‘Your Evil Twin: Behind the Identity Theft Epidemic’ by Bob Sullivan

Your Evil Twin: Behind the Identity Theft Epidemic. Bob Sullivan. New Jersey: John Wiley and Sons. 2004. 314 pages including appendix (how to protect yourself), notes and index. ISBN: 0471648108. Available from Amazon.com for $17.61

Identify theft is the fastest growing crime in the United States. Whose fault is it? The individuals who don’t protect their identities properly…or the financial and government organizations to whom they entrust their personal information, in the belief that these huge companies do all they can to safeguard this vital data?

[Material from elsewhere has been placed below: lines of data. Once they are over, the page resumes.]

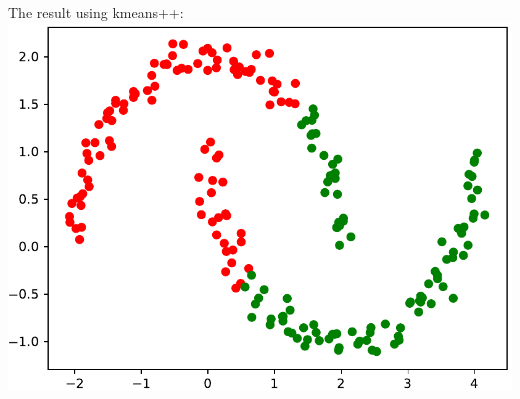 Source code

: \documentclass{beamer}
\begin{document}
\begin{frame}
The result using kmeans++:
\includegraphics[width=\linewidth]{graphics/task_3_2_kmeans}
\end{frame}
\end{document}

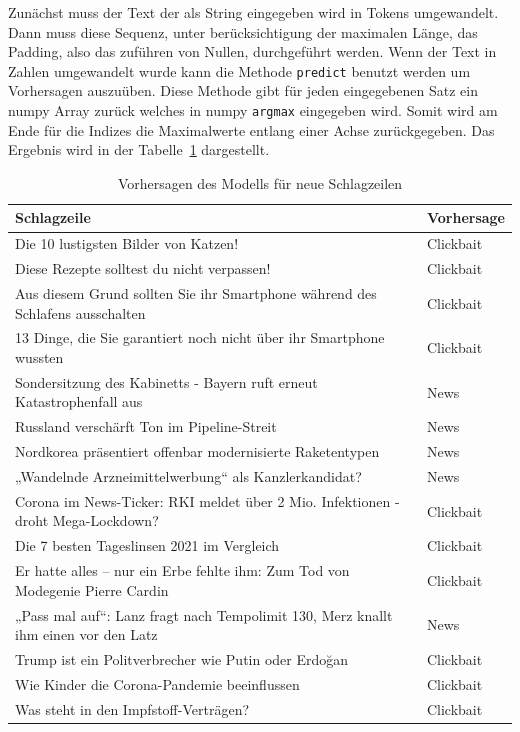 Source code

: Zunächst muss der Text der als String eingegeben wird in Tokens umgewandelt. Dann muss diese Sequenz, unter berücksichtigung der maximalen Länge, das Padding, also das zuführen von Nullen, durchgeführt werden. Wenn der Text in Zahlen umgewandelt wurde kann die Methode \texttt{predict} benutzt werden um Vorhersagen auszuüben. Diese Methode gibt für jeden eingegebenen Satz ein numpy Array zurück welches in numpy \texttt{argmax} eingegeben wird. Somit wird am Ende für die Indizes die Maximalwerte entlang einer Achse zurückgegeben. Das Ergebnis wird in der Tabelle~\ref{PredictNewTab} dargestellt.


\begin{table}[h]
    \caption{Vorhersagen des Modells für neue Schlagzeilen}
    \label{PredictNewTab}
    \renewcommand{\arraystretch}{1.2}
    \centering
    \sffamily
    \begin{footnotesize}
        \begin{tabular}{l l}
            \toprule
            \textbf{Schlagzeile}                  & \textbf{Vorhersage} \\
            \midrule
            Die 10 lustigsten Bilder von Katzen! & Clickbait \\
            Diese Rezepte solltest du nicht verpassen!  & Clickbait    \\
            Aus diesem Grund sollten Sie ihr Smartphone während des Schlafens ausschalten                  & Clickbait       \\
            13 Dinge, die Sie garantiert noch nicht über ihr Smartphone wussten   & Clickbait                   \\
            Sondersitzung des Kabinetts - Bayern ruft erneut Katastrophenfall aus   & News        \\
            Russland verschärft Ton im Pipeline-Streit  & News                     \\
            Nordkorea präsentiert offenbar modernisierte Raketentypen & News \\
            „Wandelnde Arzneimittelwerbung“ als Kanzlerkandidat? & News \\
            Corona im News-Ticker: RKI meldet über 2 Mio. Infektionen - droht Mega-Lockdown? & Clickbait \\
            Die 7 besten Tageslinsen 2021 im Vergleich & Clickbait \\
            Er hatte alles – nur ein Erbe fehlte ihm: Zum Tod von Modegenie Pierre Cardin & Clickbait \\
            „Pass mal auf“: Lanz fragt nach Tempolimit 130, Merz knallt ihm einen vor den Latz & News \\
            Trump ist ein Politverbrecher wie Putin oder Erdoğan & Clickbait \\
            Wie Kinder die Corona-Pandemie beeinflussen & Clickbait \\
            Was steht in den Impfstoff-Verträgen? & Clickbait \\
            \bottomrule
        \end{tabular}
    \end{footnotesize}
    \rmfamily
\end{table}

Take the first six months of 2005, for example. In February Bank of America reported that computer tapes containing data for some 1.2 million U.S. government employees had vanished. In May, Time Warner said an outside storage company lost computer backup tapes containing data on 600,000 current and former employees. Just this month (June) Citicorp lost information on 3.9 million customers, which they had attempted to send to a credit bureau via UPS. Other companies have also reported missing data.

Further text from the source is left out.